Tim John Robert Pryce (born 1 July 1965) is an English businessman and previous CEO of Terra Firma Capital Partners, a leading European private equity investment firm, and one of its founding members. Pryce is also on the board of the General Partners as well as part of Terra Firma's management committee. Pryce is reported to be the highest paid director at the firm.

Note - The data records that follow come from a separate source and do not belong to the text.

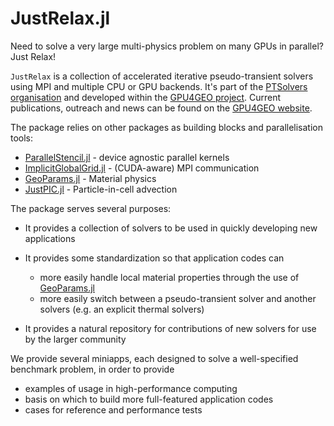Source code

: # JustRelax.jl

Need to solve a very large multi-physics problem on many GPUs in parallel? Just Relax!

`JustRelax` is a collection of accelerated iterative pseudo-transient solvers using MPI and multiple CPU or GPU backends. It's part of the [PTSolvers organisation](https://ptsolvers.github.io) and
developed within the [GPU4GEO project](https://www.pasc-ch.org/projects/2021-2024/gpu4geo/). Current publications, outreach and news can be found on the [GPU4GEO website](https://ptsolvers.github.io/GPU4GEO/).

The package relies on other packages as building blocks and parallelisation tools:

* [ParallelStencil.jl](https://github.com/omlins/ParallelStencil.jl) - device agnostic parallel kernels
* [ImplicitGlobalGrid.jl](https://github.com/omlins/ImplicitGlobalGrid.jl) - (CUDA-aware) MPI communication
* [GeoParams.jl](https://github.com/JuliaGeodynamics/GeoParams.jl) - Material physics
* [JustPIC.jl](https://github.com/JuliaGeodynamics/JustPIC.jl) - Particle-in-cell advection


The package serves several purposes:

  * It provides a collection of solvers to be used in quickly developing new applications
  * It provides some standardization so that application codes can

     - more easily handle local material properties through the use of [GeoParams.jl](https://github.com/JuliaGeodynamics/GeoParams.jl)
     - more easily switch between a pseudo-transient solver and another solvers (e.g. an explicit thermal solvers)

  * It provides a natural repository for contributions of new solvers for use by the larger community

We provide several miniapps, each designed to solve a well-specified benchmark problem, in order to provide

  - examples of usage in high-performance computing
  - basis on which to build more full-featured application codes
  - cases for reference and performance tests
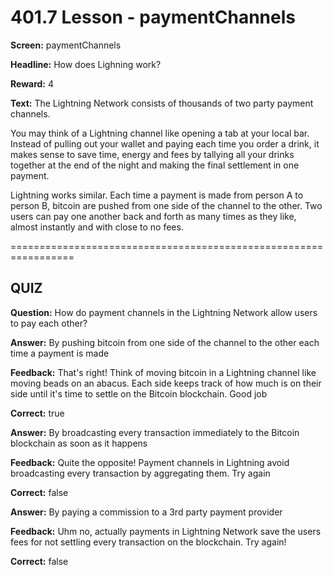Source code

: # 401.7 Lesson - paymentChannels

**Screen:** paymentChannels

**Headline:** How does Lighning work?

**Reward:** 4

**Text:** The Lightning Network consists of thousands of two party payment channels.

You may think of a Lightning channel like opening a tab at your local bar. Instead of pulling out your wallet and paying each time you order a drink, it makes sense to save time, energy and fees by tallying all your drinks together at the end of the night and making the final settlement in one payment.

Lightning works similar. Each time a payment is made from person A to person B, bitcoin are pushed from one side of the channel to the other. Two users can pay one another back and forth as many times as they like, almost instantly and with close to no fees.

\=================================================================

## QUIZ

**Question:** How do payment channels in the Lightning Network allow users to pay each other?

**Answer:** By pushing bitcoin from one side of the channel to the other each time a payment is made

**Feedback:** That's right! Think of moving bitcoin in a Lightning channel like moving beads on an abacus. Each side keeps track of how much is on their side until it's time to settle on the Bitcoin blockchain. Good job

**Correct:** true

**Answer:** By broadcasting every transaction immediately to the Bitcoin blockchain as soon as it happens

**Feedback:** Quite the opposite! Payment channels in Lightning avoid broadcasting every transaction by aggregating them. Try again

**Correct:** false

**Answer:** By paying a commission to a 3rd party payment provider

**Feedback:** Uhm no, actually payments in Lightning Network save the users fees for not settling every transaction on the blockchain. Try again!

**Correct:** false

<figure><img src="../.gitbook/assets/401-07.png" alt=""><figcaption></figcaption></figure>
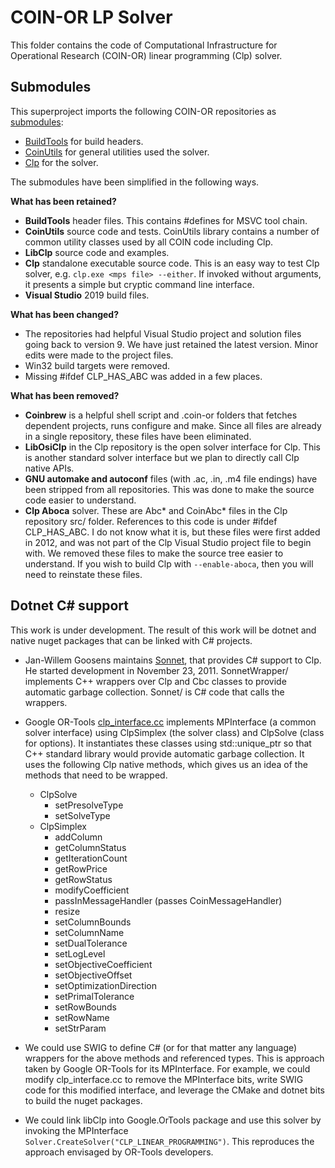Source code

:# COIN-OR LP Solver

This folder contains the code of Computational Infrastructure for Operational
Research (COIN-OR) linear programming (Clp) solver. 

## Submodules

This superproject imports the following COIN-OR repositories as
[submodules](http://git-scm.com/book/en/v2/Git-Tools-Submodules):

- [BuildTools](https://github.com/coin-or-tools/BuildTools.git) for build
  headers.
- [CoinUtils](https://github.com/coin-or/CoinUtils.git) for general utilities used
  the solver.
- [Clp](https://github.com/coin-or/Clp.git) for the solver.

The submodules have been simplified in the following ways.

__What has been retained?__

- __BuildTools__ header files. This contains #defines for MSVC tool chain.
- __CoinUtils__ source code and tests. CoinUtils library contains a number of
  common utility classes used by all COIN code including Clp.
- __LibClp__ source code and examples.
- __Clp__ standalone executable source code. This is an easy way to test Clp
  solver, e.g. `clp.exe <mps file> --either`. If invoked without arguments, it
  presents a simple but cryptic command line interface.
- __Visual Studio__ 2019 build files.

__What has been changed?__

- The repositories had helpful Visual Studio project and solution files going
  back to version 9. We have just retained the latest version. Minor edits were
  made to the project files.
- Win32 build targets were removed.
- Missing #ifdef CLP_HAS_ABC was added in a few places.

__What has been removed?__

- __Coinbrew__ is a helpful shell script and .coin-or folders that fetches
  dependent projects, runs configure and make. Since all files are already in a
  single repository, these files have been eliminated.
- __LibOsiClp__ in the Clp repository is the open solver interface for Clp. This
  is another standard solver interface but we plan to directly call Clp native
  APIs.
- __GNU automake and autoconf__ files (with .ac, .in, .m4 file endings) have
  been stripped from all repositories. This was done to make the source code
  easier to understand.
- __Clp Aboca__ solver. These are Abc* and CoinAbc* files in the Clp repository
  src/ folder. References to this code is under #ifdef CLP_HAS_ABC. I do not
  know what it is, but these files were first added in 2012, and was not part of
  the Clp Visual Studio project file to begin with.  We removed these files to
  make the source tree easier to understand. If you wish to build Clp with
  `--enable-aboca`, then you will need to reinstate these files.


## Dotnet C# support

This work is under development. The result of this work will be dotnet and
native nuget packages that can be linked with C# projects.


- Jan-Willem Goosens maintains [Sonnet](https://github.com/coin-or/Sonnet), that
  provides C# support to Clp. He started development in November 23, 2011.
  SonnetWrapper/ implements C++ wrappers over Clp and Cbc classes to provide
  automatic garbage collection. Sonnet/ is C# code that calls the wrappers.

- Google OR-Tools
  [clp_interface.cc](https://github.com/google/or-tools/blob/stable/ortools/linear_solver/clp_interface.cc)
  implements MPInterface (a common solver interface) using ClpSimplex (the
  solver class) and ClpSolve (class for options). It instantiates these classes
  using std::unique_ptr so that C++ standard library would provide automatic
  garbage collection. It uses the following Clp native methods, which gives us
  an idea of the methods that need to be wrapped.

  - ClpSolve
    - setPresolveType
    - setSolveType
  - ClpSimplex
    - addColumn
    - getColumnStatus
    - getIterationCount
    - getRowPrice
    - getRowStatus
    - modifyCoefficient
    - passInMessageHandler (passes CoinMessageHandler)
    - resize
    - setColumnBounds
    - setColumnName
    - setDualTolerance
    - setLogLevel
    - setObjectiveCoefficient
    - setObjectiveOffset
    - setOptimizationDirection
    - setPrimalTolerance
    - setRowBounds
    - setRowName
    - setStrParam

- We could use SWIG to define C# (or for that matter any language) wrappers for
  the above methods and referenced types. This is approach taken by Google
  OR-Tools for its MPInterface. For example, we could modify clp_interface.cc to
  remove the MPInterface bits, write SWIG code for this modified interface, and
  leverage the CMake and dotnet bits to build the nuget packages.

- We could link libClp into Google.OrTools package and use this solver by
  invoking the MPInterface `Solver.CreateSolver("CLP_LINEAR_PROGRAMMING")`. This
  reproduces the approach envisaged by OR-Tools developers.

==Early history and education==
Pryce graduated from King's College London in 1988 with an Associateship and an L.L.B. in English Law. In 1991 Mr. Pryce qualified as a solicitor, and in 1995 as an advocate. He also received a Maitrise in French law from the Sorbonne in Paris. Before working at Terra Firma, he worked with Guy Hands at Nomura. He was General counsel at Terra Firma Capital Partners from 2002 prior to his appointment as Chief Executive Officer in 2009, replacing Guy Hands. Pryce speaks both French and English.

==Lawsuit against Citibank==
In 2010 Pryce was a key witness in a lawsuit of Terra Firma against Citigroup over the alleged inflated bid for EMI.

==Dismissal of Damian Darragh==
In February 2014, news media speculated that Pryce was involved in the decision, that was characterized by the press as surprising to investors, to ask Damian Darragh to leave the firm. Darragh was leading the firm's effort to raise 2 billion pounds for a renewable energy focused fund.